■ **Available records**
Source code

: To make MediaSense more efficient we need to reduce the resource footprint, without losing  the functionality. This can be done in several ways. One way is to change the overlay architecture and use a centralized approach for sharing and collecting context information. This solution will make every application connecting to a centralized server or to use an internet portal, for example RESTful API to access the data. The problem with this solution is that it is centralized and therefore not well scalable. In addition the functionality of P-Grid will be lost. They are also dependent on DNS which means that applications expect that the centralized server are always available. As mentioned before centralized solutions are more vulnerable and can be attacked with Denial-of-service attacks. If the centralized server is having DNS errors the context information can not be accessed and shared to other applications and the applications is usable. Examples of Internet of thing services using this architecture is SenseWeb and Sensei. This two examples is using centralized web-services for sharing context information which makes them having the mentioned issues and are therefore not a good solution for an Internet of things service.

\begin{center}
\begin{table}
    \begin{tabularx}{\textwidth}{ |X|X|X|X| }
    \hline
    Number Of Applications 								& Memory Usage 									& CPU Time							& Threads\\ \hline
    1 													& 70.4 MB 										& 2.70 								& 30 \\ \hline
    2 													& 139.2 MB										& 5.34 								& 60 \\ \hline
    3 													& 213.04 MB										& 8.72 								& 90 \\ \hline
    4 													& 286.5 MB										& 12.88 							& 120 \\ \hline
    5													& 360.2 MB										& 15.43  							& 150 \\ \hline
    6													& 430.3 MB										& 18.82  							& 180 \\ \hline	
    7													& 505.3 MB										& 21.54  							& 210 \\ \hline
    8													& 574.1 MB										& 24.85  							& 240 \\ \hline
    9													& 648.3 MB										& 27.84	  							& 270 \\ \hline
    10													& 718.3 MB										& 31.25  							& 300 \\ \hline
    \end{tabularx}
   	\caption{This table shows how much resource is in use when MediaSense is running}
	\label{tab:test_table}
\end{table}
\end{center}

■ **Exercise aim**
The records are given above. Copy each line in them that holds "tabularx".

■ **Task answer**
    \begin{tabularx}{\textwidth}{ |X|X|X|X| }
    \end{tabularx}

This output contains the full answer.